Item 1.01. Entry into a Material Definitive Agreement.
On August 12, 2009, Champion Home Builders Co. (“Champion Homes”), a wholly-owned subsidiary of Champion Enterprises, Inc. (the “Company”), the Company and certain additional subsidiaries of the Company entered into a Sixth Amendment and Waiver to Amended and Restated Credit Agreement (the “Sixth Amendment”) with certain financial institutions and other parties thereto as lenders (the “Lenders”) and Credit Suisse, Cayman Islands Branch (“Credit Suisse”), as Administrative Agent, which modifies the Amended and Restated Credit Agreement, dated as of April 7, 2006, as amended, among Champion Homes, the Company, the Lenders and Credit Suisse, as Administrative Agent (the “Credit Agreement”).
The Sixth Amendment provides, among other things, for an initial 30-day waiver of certain covenants through September 11, 2009. During the period of the waiver, the Credit Agreement debt is subject to an additional 2% per annum of interest, payable in kind.
Other than the Credit Agreement, as amended, there are no material relationships between Credit Suisse or the Lenders and the Company or any of their respective affiliates, other than as follows: (i) the Company and its affiliates may have customary banking relationships with one or more of the Lenders and (ii) affiliates of Credit Suisse have in the past provided investment banking and investment banking-related services to the Company and certain of its subsidiaries, and these entities may continue to do so in the future.
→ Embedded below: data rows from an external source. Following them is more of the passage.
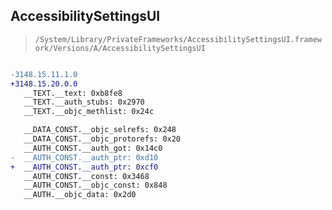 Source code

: ## AccessibilitySettingsUI

> `/System/Library/PrivateFrameworks/AccessibilitySettingsUI.framework/Versions/A/AccessibilitySettingsUI`

```diff

-3148.15.11.1.0
+3148.15.20.0.0
   __TEXT.__text: 0xb8fe8
   __TEXT.__auth_stubs: 0x2970
   __TEXT.__objc_methlist: 0x24c

   __DATA_CONST.__objc_selrefs: 0x248
   __DATA_CONST.__objc_protorefs: 0x20
   __AUTH_CONST.__auth_got: 0x14c0
-  __AUTH_CONST.__auth_ptr: 0xd10
+  __AUTH_CONST.__auth_ptr: 0xcf0
   __AUTH_CONST.__const: 0x3468
   __AUTH_CONST.__objc_const: 0x848
   __AUTH.__objc_data: 0x2d0

```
The foregoing description of the Sixth Amendment is qualified in its entirety by reference to the full text of the Sixth Amendment, which is filed as Exhibit 10.1 hereto and is incorporated herein by reference.
Item 9.01. Financial Statements and Exhibits.
Exhibit 10.1     Sixth Amendment and Waiver to Amended and Restated Credit Agreement.



     Pursuant to the requirements of the Securities Exchange Act of 1934, the Registrant has duly caused this report to be signed on its behalf by the undersigned thereunto duly authorized.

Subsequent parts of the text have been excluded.